*** Extracted records ***

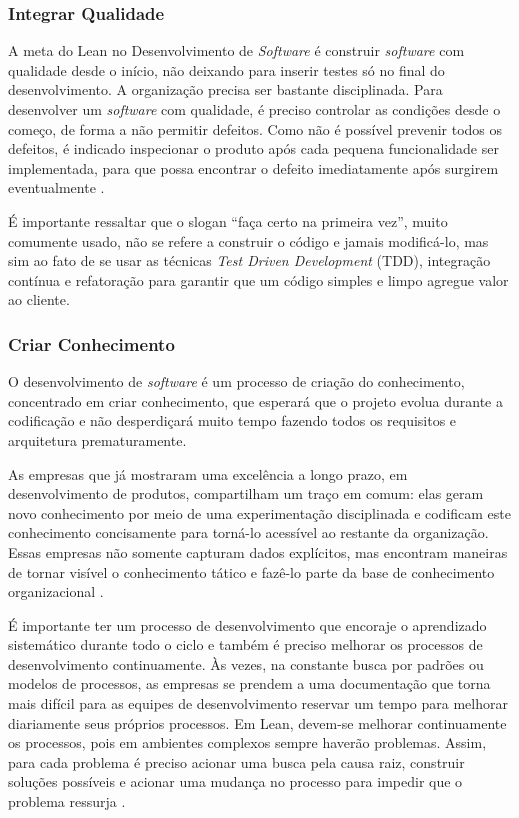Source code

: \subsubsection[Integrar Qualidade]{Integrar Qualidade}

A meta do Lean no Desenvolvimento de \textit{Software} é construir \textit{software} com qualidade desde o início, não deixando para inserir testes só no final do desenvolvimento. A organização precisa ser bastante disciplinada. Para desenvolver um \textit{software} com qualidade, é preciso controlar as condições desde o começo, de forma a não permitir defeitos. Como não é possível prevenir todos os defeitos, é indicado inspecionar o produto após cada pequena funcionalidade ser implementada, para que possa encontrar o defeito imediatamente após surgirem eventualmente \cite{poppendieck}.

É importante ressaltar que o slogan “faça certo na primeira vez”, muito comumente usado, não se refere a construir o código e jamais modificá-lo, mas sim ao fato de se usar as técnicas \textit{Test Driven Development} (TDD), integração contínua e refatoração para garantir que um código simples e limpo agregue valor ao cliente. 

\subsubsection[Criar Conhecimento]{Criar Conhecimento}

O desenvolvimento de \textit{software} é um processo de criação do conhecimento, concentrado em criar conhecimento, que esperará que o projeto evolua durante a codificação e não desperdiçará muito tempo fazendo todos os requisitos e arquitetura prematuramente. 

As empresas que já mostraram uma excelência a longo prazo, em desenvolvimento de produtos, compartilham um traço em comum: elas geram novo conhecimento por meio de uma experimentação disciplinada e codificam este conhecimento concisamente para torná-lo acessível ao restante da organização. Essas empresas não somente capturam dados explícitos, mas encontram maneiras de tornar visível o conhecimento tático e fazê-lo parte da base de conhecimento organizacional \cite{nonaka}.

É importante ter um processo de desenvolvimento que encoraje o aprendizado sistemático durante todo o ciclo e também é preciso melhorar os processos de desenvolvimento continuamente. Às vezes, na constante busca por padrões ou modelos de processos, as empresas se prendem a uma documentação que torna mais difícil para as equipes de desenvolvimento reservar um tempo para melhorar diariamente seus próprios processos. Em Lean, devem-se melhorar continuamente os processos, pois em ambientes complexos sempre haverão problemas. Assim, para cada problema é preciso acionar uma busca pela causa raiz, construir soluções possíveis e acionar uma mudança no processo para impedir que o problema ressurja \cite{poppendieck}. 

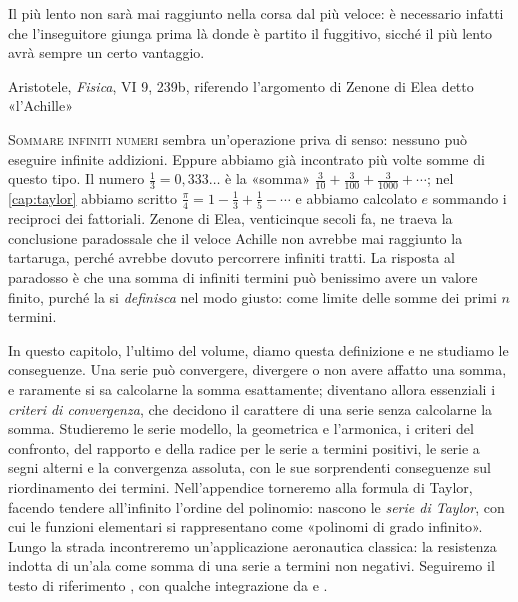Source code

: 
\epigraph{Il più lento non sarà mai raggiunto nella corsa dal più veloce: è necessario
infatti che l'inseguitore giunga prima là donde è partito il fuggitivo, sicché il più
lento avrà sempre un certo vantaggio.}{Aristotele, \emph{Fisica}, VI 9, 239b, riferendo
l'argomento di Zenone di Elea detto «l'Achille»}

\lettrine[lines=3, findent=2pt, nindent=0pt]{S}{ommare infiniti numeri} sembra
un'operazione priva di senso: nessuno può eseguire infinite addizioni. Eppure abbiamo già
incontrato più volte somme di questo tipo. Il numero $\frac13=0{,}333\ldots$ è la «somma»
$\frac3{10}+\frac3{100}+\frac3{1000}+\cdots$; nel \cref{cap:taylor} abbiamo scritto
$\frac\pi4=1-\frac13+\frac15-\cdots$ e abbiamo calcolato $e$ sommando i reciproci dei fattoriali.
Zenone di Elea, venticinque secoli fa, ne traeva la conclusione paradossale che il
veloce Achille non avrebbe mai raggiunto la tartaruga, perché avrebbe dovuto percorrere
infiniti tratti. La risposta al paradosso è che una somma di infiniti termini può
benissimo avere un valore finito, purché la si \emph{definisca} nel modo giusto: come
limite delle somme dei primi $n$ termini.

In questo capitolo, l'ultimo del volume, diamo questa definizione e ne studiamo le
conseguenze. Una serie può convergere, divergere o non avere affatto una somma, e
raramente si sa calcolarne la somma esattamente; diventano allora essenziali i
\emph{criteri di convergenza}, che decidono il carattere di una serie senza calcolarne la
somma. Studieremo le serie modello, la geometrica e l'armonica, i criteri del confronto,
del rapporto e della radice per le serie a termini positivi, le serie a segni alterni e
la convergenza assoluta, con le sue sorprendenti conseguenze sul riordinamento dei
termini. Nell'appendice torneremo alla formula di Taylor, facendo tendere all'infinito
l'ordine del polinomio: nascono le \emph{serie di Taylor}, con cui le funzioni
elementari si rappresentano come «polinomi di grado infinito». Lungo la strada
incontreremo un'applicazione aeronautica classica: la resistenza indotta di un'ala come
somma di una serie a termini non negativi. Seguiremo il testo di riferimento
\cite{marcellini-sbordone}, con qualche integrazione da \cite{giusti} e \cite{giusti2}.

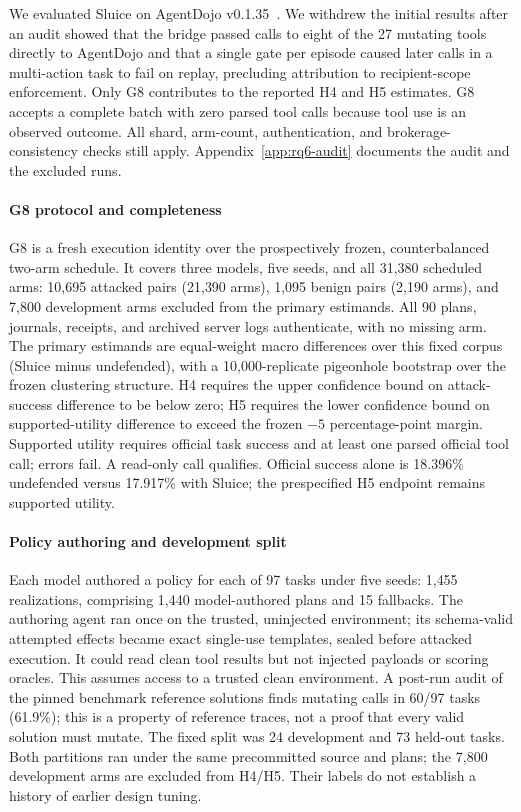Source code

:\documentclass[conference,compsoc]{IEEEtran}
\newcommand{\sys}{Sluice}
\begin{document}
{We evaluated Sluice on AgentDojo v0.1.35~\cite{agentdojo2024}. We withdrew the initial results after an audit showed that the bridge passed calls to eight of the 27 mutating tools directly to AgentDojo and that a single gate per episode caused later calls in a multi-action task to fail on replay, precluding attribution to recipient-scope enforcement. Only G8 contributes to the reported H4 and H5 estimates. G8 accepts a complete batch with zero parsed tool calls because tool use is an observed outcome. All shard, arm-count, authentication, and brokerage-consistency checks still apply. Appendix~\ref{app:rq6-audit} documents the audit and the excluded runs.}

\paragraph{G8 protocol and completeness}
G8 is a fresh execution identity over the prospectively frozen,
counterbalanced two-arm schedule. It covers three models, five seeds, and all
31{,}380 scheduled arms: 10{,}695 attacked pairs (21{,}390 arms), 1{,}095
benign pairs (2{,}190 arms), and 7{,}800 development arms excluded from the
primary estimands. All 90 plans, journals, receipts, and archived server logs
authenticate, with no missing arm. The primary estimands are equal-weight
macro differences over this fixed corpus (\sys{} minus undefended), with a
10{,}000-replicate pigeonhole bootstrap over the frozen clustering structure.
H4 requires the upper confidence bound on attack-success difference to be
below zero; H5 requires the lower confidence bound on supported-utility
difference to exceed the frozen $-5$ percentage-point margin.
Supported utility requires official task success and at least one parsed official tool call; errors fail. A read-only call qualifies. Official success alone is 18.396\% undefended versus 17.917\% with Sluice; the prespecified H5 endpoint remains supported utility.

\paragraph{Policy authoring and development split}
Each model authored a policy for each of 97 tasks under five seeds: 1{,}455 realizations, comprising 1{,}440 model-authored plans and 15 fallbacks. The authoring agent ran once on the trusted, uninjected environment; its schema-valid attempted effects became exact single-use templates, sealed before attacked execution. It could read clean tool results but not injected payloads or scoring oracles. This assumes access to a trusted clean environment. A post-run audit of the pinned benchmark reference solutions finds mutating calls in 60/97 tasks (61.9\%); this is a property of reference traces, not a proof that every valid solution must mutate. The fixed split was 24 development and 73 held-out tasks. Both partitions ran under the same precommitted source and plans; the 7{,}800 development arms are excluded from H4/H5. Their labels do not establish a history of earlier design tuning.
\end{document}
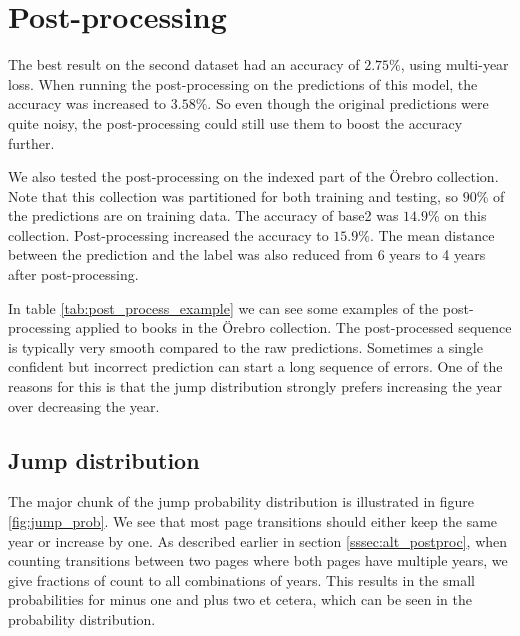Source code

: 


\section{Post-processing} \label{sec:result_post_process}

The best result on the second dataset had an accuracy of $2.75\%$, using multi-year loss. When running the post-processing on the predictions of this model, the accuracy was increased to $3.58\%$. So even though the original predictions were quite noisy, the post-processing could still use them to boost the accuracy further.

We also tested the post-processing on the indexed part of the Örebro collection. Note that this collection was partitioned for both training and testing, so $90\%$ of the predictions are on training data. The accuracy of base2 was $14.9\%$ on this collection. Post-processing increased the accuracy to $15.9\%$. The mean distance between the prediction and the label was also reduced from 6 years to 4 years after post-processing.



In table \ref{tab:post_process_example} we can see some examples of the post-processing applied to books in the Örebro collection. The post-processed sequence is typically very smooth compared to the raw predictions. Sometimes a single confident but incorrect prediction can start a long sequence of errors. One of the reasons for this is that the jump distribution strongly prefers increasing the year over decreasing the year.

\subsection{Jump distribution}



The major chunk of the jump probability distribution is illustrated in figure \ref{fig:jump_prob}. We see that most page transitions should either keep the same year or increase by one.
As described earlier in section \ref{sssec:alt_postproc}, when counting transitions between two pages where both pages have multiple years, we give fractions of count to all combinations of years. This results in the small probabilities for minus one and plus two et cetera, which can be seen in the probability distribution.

*** End of Extracted records ***
*** Extracted records ***

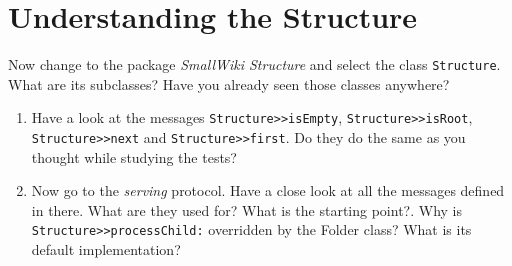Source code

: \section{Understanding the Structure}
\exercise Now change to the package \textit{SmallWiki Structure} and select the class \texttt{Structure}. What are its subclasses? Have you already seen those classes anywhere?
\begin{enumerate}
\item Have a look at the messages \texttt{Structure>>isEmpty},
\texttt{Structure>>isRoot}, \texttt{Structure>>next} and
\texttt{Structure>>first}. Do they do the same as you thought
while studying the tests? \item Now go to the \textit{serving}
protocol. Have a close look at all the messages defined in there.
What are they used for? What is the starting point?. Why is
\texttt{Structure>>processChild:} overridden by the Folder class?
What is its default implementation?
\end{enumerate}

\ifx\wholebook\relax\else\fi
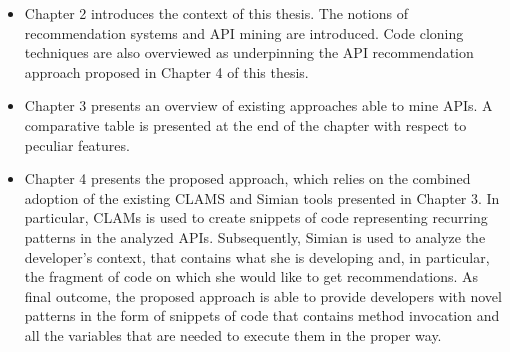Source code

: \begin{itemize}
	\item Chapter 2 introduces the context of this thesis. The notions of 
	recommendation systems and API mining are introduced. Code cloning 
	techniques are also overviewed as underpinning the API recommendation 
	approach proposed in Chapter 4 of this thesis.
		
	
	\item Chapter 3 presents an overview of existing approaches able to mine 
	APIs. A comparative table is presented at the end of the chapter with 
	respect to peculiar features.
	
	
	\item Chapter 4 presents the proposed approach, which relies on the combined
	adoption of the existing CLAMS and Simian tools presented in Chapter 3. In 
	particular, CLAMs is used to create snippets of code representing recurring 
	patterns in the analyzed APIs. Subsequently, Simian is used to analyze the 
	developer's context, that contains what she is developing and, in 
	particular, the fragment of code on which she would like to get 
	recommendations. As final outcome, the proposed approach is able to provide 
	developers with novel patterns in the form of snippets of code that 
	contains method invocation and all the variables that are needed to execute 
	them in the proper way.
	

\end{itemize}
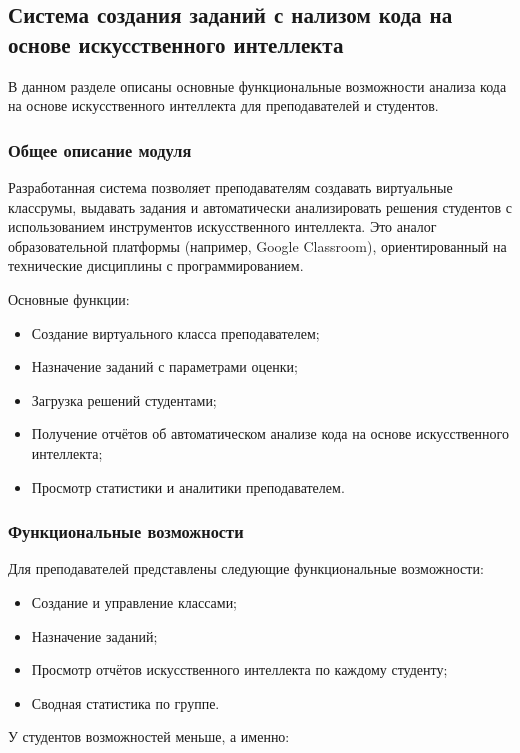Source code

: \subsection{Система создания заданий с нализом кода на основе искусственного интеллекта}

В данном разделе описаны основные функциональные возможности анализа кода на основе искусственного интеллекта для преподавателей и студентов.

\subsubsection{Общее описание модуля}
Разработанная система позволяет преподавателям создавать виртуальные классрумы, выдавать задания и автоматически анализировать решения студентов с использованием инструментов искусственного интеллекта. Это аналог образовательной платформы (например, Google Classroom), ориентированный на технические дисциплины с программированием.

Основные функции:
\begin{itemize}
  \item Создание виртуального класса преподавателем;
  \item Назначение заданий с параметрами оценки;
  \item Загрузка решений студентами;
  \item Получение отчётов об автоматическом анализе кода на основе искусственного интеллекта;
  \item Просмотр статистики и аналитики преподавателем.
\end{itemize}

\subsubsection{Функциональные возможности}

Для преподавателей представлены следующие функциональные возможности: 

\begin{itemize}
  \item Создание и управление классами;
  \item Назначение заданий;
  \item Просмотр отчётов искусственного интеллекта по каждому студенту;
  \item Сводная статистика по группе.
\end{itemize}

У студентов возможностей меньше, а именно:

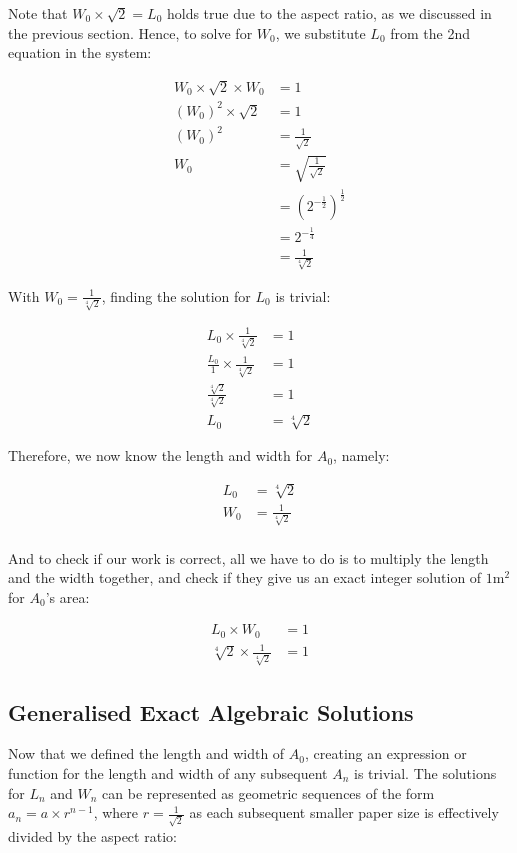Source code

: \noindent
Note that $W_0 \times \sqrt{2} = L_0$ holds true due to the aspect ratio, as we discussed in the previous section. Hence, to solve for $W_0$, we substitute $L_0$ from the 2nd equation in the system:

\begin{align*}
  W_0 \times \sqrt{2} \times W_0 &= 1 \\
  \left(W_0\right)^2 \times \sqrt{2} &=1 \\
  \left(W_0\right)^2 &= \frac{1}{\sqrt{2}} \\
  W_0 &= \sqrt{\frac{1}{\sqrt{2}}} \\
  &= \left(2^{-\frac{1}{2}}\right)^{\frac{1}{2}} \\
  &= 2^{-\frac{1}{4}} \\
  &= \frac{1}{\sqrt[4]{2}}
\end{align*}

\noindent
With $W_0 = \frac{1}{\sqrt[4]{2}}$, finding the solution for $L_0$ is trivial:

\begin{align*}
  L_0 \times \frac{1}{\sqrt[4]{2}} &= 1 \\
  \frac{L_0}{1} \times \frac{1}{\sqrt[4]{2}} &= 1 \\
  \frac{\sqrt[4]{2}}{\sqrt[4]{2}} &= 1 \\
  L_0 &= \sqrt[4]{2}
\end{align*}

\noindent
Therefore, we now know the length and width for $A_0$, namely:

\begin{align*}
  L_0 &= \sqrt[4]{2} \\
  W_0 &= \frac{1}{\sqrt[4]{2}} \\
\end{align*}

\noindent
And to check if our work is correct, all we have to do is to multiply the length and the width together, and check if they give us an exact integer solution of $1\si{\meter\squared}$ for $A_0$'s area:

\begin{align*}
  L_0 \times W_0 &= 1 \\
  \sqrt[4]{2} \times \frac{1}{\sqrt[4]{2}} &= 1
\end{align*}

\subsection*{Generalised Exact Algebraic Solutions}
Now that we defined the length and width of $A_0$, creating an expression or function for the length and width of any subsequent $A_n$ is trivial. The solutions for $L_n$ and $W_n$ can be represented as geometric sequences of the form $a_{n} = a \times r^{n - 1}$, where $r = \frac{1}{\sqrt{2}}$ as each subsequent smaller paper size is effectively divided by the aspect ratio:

*** End of Extracted records ***
*** Extracted records ***

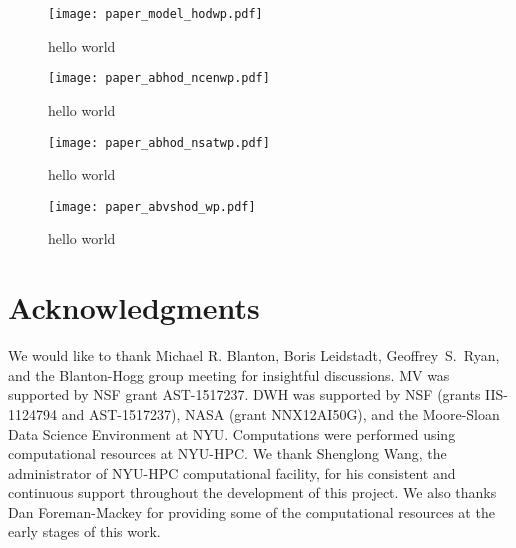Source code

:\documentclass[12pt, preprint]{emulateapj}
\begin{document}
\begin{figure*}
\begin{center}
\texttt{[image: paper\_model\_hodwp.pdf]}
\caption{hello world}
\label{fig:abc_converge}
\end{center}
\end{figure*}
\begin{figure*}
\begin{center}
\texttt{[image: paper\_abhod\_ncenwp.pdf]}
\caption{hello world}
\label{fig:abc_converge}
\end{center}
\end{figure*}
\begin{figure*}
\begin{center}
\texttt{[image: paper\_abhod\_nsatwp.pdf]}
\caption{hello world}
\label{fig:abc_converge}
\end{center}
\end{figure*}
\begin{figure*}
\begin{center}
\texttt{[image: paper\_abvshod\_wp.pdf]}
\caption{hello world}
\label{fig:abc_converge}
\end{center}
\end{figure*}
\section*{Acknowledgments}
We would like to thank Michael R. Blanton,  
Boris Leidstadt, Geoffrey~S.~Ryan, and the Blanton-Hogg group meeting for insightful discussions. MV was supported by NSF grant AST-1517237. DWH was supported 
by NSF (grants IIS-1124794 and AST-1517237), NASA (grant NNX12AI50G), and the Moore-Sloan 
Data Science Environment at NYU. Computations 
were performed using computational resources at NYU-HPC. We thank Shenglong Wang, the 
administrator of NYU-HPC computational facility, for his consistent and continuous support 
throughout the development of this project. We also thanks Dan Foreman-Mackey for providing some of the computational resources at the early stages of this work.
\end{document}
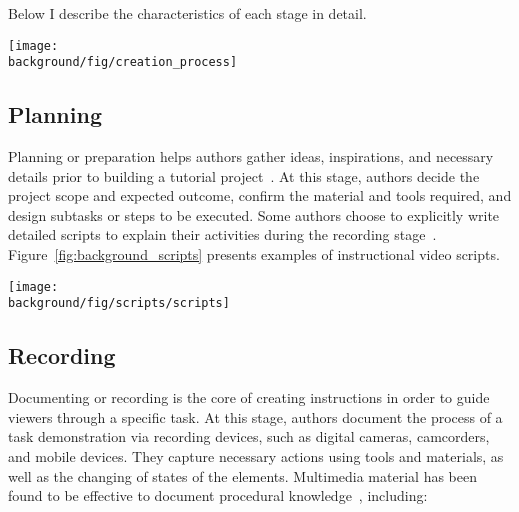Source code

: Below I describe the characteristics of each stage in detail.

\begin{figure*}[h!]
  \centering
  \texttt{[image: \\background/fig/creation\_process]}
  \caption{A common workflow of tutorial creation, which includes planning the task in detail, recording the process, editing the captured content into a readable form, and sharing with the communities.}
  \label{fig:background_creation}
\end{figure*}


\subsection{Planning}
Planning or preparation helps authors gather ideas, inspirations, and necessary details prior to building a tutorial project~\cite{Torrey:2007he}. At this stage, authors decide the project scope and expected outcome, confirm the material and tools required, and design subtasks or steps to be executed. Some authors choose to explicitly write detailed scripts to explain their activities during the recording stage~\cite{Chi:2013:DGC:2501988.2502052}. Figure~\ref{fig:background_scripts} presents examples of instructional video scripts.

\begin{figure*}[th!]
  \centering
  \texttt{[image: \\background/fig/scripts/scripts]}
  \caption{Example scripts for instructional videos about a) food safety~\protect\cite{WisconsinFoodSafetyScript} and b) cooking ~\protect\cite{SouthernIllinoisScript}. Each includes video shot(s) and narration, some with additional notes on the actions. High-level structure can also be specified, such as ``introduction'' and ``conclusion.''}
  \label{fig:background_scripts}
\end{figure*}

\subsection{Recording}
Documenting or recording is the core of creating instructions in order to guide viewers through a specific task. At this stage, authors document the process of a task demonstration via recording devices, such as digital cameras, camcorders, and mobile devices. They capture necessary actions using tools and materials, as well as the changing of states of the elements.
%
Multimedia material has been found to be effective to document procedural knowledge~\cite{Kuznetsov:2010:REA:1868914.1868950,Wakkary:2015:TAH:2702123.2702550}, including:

*** End of Extracted records ***

▸ **What to do**:
Provide solely the number of lines in the listing that contain "earlier".

▸ **Task response**:
2